Tanıdığımız bir kişiyi görmek olarak nitelendirdiğimiz basit edim bile bir ölçüde düşünsel bir edimdir. Gary Graff’ın Tom Waits’in sesi için 'bir fıçı bourbonda ıslatıldıktan sonra beş ay tütsülenmiş ve ardından da bir arabanın altında çiğnenmiş gibi’ şeklindeki analizi düşünsel bir edimdir. Gördüğümüz kişinin fiziksel görünüşünü, zihnimizdeki kavramlarla doldururuz. Görmek istemediğimizi zihnimizde bir kurmaca üzerinden tamamlarız. Zihnimizdeki gerçek düşüncelerimiz ile gördüğümüz şey arasındaki analoji her zaman bir vodvil yansımasıdır.

TUHAFİYE

Naboo evreninde güneş son numarasını yapıyor, derece 60’a yaklaşıyor ve birden çekiliyor. Derin kabarıyor, nedense bu defa kabuk tutmuyor. Yer altında yaşamak ile ilgili bir şey olsa gerek yeryüzüne inanmak. Bir “ Gungan” atasözü şöyle der: “Bilakis inanmadığımız şeylerdir bizi ayakta tutan.”

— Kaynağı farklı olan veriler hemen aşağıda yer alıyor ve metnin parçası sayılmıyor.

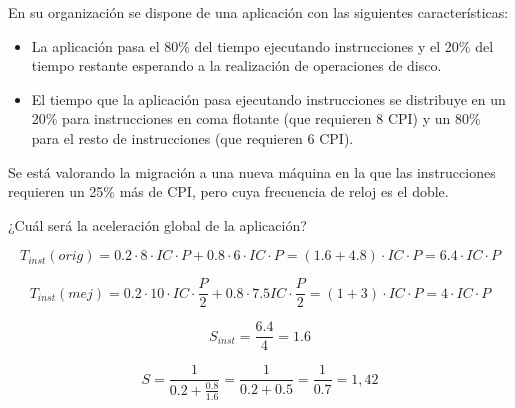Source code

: \begin{acexercise}\end{acexercise}

En su organización se dispone de una aplicación con las siguientes características:

\begin{itemize}

\item La aplicación pasa el 80\% del tiempo ejecutando instrucciones y el 20\%
del tiempo restante esperando a la realización de operaciones de disco.

\item El tiempo que la aplicación pasa ejecutando instrucciones se distribuye
en un 20\% para instrucciones en coma flotante (que requieren 8 CPI) y un 80\%
para el resto de instrucciones (que requieren 6 CPI).

\end{itemize}

Se está valorando la migración a una nueva máquina en la que las instrucciones
requieren un 25\% más de CPI, pero cuya frecuencia de reloj es el doble.

¿Cuál será la aceleración global de la aplicación?


\begin{acsolution}\end{acsolution}

\[ 
T_{inst}(orig) = 
0.2 \cdot 8 \cdot IC \cdot P+ 0.8 \cdot 6 \cdot IC \cdot P = 
(1.6 + 4.8) \cdot IC \cdot P = 
6.4 \cdot IC \cdot P 
\]

\[ 
T_{inst}(mej) = 
0.2 \cdot 10 \cdot IC \cdot \frac{P}{2} + 0.8 \cdot 7.5 IC \cdot \frac{P}{2} = 
(1 + 3) \cdot IC \cdot P = 
4 \cdot IC \cdot P 
\]

\[ 
S_{inst} = 
\frac{6.4}{4} = 
1.6 
\]

\[ 
S = 
\frac{1}{0.2 + \frac{0.8}{1.6}} = 
\frac{1}{0.2 + 0.5} = 
\frac{1}{0.7} =1,42 
\]

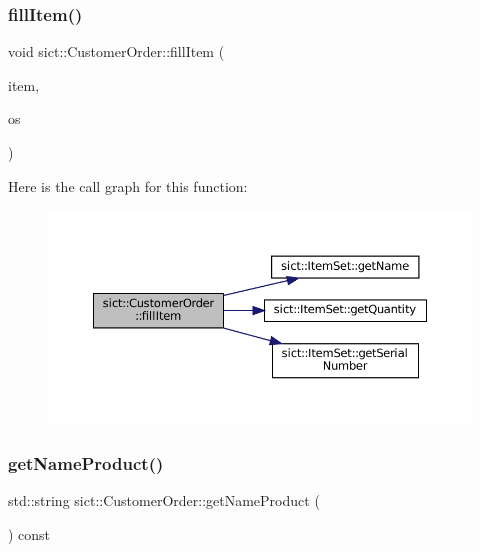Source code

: \subsubsection{\texorpdfstring{fillItem()}{fillItem()}}
{\footnotesize\ttfamily void sict\+::\+Customer\+Order\+::fill\+Item (\begin{DoxyParamCaption}\item[{\mbox{\hyperlink{classsict_1_1ItemSet}{Item\+Set}} \&}]{item,  }\item[{std\+::ostream \&}]{os }\end{DoxyParamCaption})}

Here is the call graph for this function\+:
\nopagebreak
\begin{figure}[H]
\begin{center}
\leavevmode
\includegraphics[width=350pt]{classsict_1_1CustomerOrder_a08ec1a2acdd124da489e2e9177349ffb_cgraph}
\end{center}
\end{figure}
\mbox{\label{classsict_1_1CustomerOrder_a9476430dd30e84d937af5b433e7c6471}} 
\subsubsection{\texorpdfstring{getNameProduct()}{getNameProduct()}}
{\footnotesize\ttfamily std\+::string sict\+::\+Customer\+Order\+::get\+Name\+Product (\begin{DoxyParamCaption}{ }\end{DoxyParamCaption}) const}

\mbox{\label{classsict_1_1CustomerOrder_a70160bacde7481aaeb51d1455429199f}} 
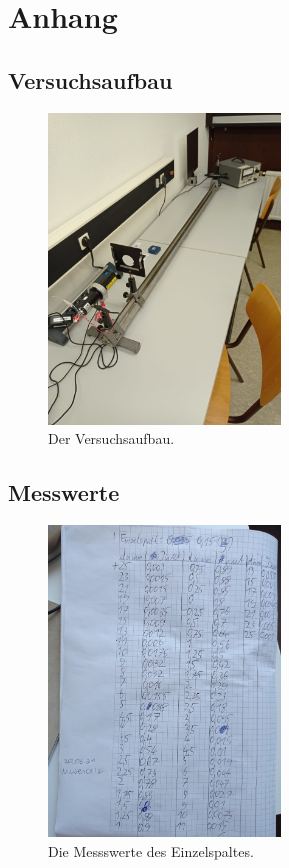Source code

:\newpage
\section{Anhang}
\subsection{Versuchsaufbau}

    \begin{figure}[h]
        \centering
        \includegraphics[width=0.55\textwidth]{latex/images/aufbau.jpeg}
        \caption{Der Versuchsaufbau.}
        \label{img:mess1}
    \end{figure}
\newpage
\subsection{Messwerte}

    \begin{figure}[h]
        \centering
        \includegraphics[width=0.55\textwidth]{latex/images/messeinz.jpeg}
        \caption{Die Messswerte des Einzelspaltes.}
        \label{img:mess1}
    \end{figure}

DAR GELİRLİLER İÇİN HUKUKİ DANIŞMA SERVİSİ

Aslında her insan mevcut hayatın tanımını; iktidarların, insanların, tanrılar ve insan-olmayanlar arasındaki dağılımı merak eder. Bu dağılımın anlaşma prosedürlerini, din ile iktidar arasındaki bağları, mülkiyet haklarını az da olsa bilir. Hayvan-insan-bitki arasındaki biyolojik tasnifi ise çok iyi görür. Seçimini ona göre yapar. Bu cümleyi bitirdikten hemen sonra suratımın sol tarafı geçici bir felç geçiriyor ve bütün sol taraflarım…

BİRA SALONU AYAKTA

(Hep şöyle bir cümleyle başlar!)

Hayat çok şeyi aldı götürdü bizden. Ve galiba referanslarımıza dairdi çoğu şey. Ve galiba çoğu benden, fazlası sendendi. Bardaktaki su soğuktu galiba. Ve galiba içindeki buz erimişti. Ve eriyen çoğu şey gibi ve birçok şeyimiz gibi. Çoğu benden, fazlası senden… Erimişti tüm iyimser taraflarımız. Dudaktan önce, ama önce; bir buzun kederini anlamalıydık? (Hiç) Ama anlamalıydık!

PLANETARYUMA GİDER

Toplumun herhangi bir kesiminde insanlar arasındaki somut farklılıklar yok olduğunda, ya da ötelendiğinde soyut rekabet baş gösterir; ama bu soyut rekabet uzun zamandır şeklini benimsemiş olduğumuz eski sınıfsal çatışmalarla karıştırılır. Sanatçının soyut sancısını sınıfsal bir baskıyla karıştırmamak gerekir. Sanatçı düşünüldüğü gibi geçmiş hiyerarşilere bağlı değildir. Aksine şimdiki zamana bağlıdır ve daha çok da belirsiz geleceğe bakar. İnsanlar da sanatçılara bakar; çünkü sanatçıların arzuları normal arzulara göre daha çok içerik yoksunudur. Sanatçı sıradan arzuların nesnesidir.